- _TASK INPUT_
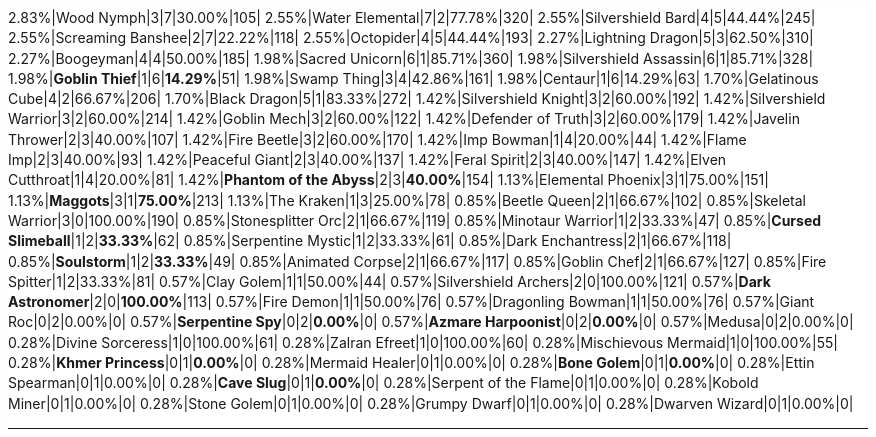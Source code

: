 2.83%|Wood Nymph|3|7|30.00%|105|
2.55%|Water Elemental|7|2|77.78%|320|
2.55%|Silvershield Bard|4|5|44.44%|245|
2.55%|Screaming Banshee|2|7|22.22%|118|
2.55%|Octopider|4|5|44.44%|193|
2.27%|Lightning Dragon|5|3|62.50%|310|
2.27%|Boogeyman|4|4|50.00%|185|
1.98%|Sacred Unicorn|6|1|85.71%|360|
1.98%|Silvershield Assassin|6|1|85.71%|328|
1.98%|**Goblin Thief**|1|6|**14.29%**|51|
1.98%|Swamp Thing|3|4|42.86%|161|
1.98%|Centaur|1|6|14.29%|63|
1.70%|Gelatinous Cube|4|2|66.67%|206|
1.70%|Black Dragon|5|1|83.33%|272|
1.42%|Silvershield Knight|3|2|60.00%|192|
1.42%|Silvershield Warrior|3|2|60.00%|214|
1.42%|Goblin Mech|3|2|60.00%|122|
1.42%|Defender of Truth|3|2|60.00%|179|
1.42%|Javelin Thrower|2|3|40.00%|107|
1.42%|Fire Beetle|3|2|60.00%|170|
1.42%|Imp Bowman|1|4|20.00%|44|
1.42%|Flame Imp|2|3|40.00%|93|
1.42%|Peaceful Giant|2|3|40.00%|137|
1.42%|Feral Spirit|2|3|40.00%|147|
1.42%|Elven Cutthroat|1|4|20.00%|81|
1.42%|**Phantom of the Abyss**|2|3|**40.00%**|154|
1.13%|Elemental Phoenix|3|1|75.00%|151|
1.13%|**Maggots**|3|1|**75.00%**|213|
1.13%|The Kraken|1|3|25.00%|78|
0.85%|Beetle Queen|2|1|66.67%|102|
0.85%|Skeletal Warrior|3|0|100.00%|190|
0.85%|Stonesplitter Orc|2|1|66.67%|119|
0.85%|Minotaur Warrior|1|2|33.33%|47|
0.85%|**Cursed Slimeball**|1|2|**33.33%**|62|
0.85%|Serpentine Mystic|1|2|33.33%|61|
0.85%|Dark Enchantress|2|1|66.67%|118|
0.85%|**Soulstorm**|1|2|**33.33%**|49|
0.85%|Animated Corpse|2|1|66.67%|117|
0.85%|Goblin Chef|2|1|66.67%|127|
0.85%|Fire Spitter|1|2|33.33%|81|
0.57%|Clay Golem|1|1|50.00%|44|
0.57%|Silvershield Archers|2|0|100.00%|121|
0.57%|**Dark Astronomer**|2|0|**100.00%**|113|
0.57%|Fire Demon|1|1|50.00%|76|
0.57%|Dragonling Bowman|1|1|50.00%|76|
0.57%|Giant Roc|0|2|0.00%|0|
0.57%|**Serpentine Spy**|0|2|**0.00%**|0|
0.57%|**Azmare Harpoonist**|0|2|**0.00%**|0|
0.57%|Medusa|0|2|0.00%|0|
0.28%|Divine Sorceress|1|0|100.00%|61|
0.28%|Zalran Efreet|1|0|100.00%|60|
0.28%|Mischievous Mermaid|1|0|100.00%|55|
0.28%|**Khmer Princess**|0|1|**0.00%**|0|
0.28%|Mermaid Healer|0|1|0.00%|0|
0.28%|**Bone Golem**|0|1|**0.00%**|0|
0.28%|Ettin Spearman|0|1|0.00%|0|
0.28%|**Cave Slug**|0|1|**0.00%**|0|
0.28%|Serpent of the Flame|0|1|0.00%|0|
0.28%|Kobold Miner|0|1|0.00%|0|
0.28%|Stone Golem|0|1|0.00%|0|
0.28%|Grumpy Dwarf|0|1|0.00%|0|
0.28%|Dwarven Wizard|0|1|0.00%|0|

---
---
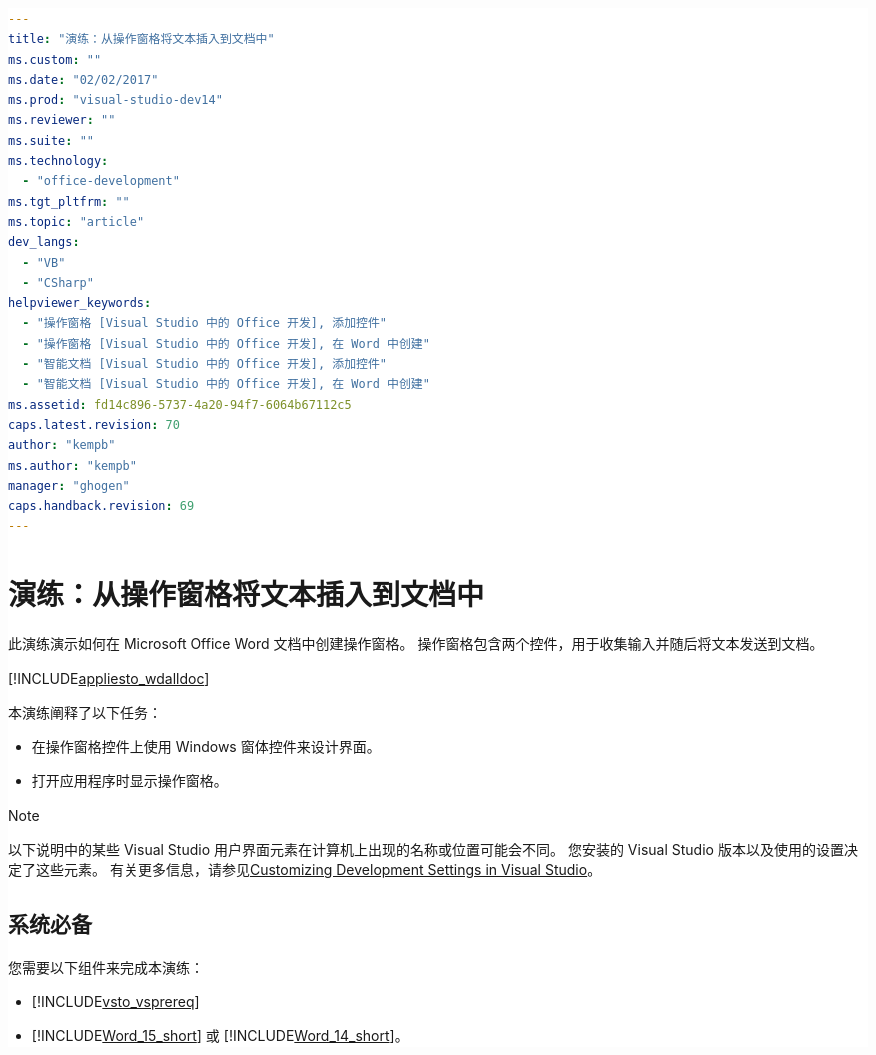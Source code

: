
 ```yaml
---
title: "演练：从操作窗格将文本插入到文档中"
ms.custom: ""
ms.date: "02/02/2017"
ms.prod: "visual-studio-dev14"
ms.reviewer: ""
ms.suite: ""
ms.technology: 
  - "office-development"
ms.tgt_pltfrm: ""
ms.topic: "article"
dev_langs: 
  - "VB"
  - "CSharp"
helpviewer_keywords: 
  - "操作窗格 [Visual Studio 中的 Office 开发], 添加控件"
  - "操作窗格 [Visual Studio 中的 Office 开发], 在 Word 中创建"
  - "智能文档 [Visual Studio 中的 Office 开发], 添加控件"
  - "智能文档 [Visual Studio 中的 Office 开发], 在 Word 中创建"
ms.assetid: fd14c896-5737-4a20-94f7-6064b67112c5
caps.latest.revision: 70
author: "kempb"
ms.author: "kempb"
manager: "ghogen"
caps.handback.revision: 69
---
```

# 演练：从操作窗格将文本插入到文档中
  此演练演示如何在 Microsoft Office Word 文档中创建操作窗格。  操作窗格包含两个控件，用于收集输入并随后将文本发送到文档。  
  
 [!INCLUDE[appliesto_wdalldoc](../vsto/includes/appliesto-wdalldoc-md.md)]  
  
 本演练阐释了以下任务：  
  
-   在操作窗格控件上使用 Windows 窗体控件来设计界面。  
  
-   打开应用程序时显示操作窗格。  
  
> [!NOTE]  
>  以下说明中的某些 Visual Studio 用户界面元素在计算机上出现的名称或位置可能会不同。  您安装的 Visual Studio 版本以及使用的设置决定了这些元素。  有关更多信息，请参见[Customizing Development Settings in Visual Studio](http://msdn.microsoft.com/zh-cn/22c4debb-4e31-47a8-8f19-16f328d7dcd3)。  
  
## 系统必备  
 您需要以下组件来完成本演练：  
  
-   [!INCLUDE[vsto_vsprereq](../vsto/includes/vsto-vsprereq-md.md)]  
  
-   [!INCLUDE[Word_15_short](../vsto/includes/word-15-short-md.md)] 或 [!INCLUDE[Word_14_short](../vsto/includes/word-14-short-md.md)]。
---
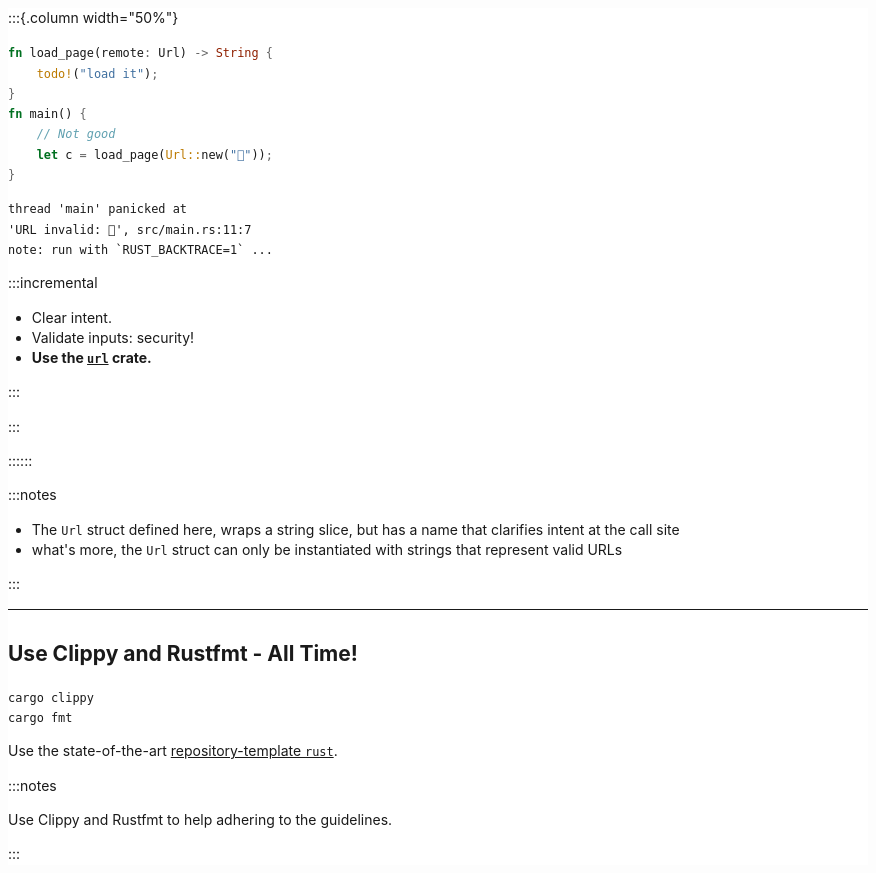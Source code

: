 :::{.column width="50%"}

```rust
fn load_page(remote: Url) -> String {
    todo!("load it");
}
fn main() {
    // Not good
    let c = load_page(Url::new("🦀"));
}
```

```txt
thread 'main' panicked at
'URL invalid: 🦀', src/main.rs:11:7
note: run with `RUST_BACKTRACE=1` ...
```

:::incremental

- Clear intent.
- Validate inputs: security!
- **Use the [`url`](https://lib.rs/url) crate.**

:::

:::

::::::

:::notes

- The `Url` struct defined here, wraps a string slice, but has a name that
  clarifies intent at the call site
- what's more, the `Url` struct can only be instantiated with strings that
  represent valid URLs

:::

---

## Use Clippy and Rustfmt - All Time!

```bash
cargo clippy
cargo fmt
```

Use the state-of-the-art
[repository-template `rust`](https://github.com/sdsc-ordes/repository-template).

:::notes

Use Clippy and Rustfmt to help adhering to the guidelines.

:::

- _ABOUT THIS TASK_
Take the lines above from the one containing "1.42%|Peaceful Giant|2|3|40.00%|137|" to the one containing "0.85%|**Cursed Slimeball**|1|2|**33.33%**|62|" and retype them exactly, both ends included, with nothing added.

- _RESULT OF THE TASK_
1.42%|Peaceful Giant|2|3|40.00%|137|
1.42%|Feral Spirit|2|3|40.00%|147|
1.42%|Elven Cutthroat|1|4|20.00%|81|
1.42%|**Phantom of the Abyss**|2|3|**40.00%**|154|
1.13%|Elemental Phoenix|3|1|75.00%|151|
1.13%|**Maggots**|3|1|**75.00%**|213|
1.13%|The Kraken|1|3|25.00%|78|
0.85%|Beetle Queen|2|1|66.67%|102|
0.85%|Skeletal Warrior|3|0|100.00%|190|
0.85%|Stonesplitter Orc|2|1|66.67%|119|
0.85%|Minotaur Warrior|1|2|33.33%|47|
0.85%|**Cursed Slimeball**|1|2|**33.33%**|62|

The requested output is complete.